## Work instructions
Your task is to transcribe all of the data below exactly, omitting the images.

## Given records
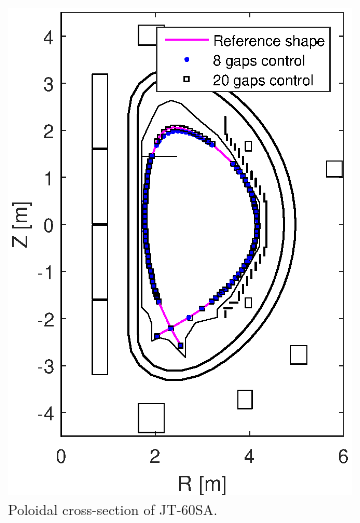 \begin{figure}
	\centering
	\begin{subfigure}[b]{0.32\textwidth}
		\includegraphics[width=\textwidth] {Chp3/Ref_20gaps_8gaps_minor_2.eps}  
		\caption{Poloidal cross-section of JT-60SA.\label{figure:minor_big} }
	\end{subfigure}
	~
	\begin{subfigure}[b]{0.32\textwidth}

\end{subfigure}
\end{figure}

## Answer section
 \begin{figure}
	\centering
	\begin{subfigure}[b]{0.32\textwidth}
		\includegraphics[width=\textwidth] {Chp3/Ref_20gaps_8gaps_minor_2.eps}  
		\caption{Poloidal cross-section of JT-60SA.\label{figure:minor_big} }
	\end{subfigure}
	~
	\begin{subfigure}[b]{0.32\textwidth}

\end{subfigure}
\end{figure}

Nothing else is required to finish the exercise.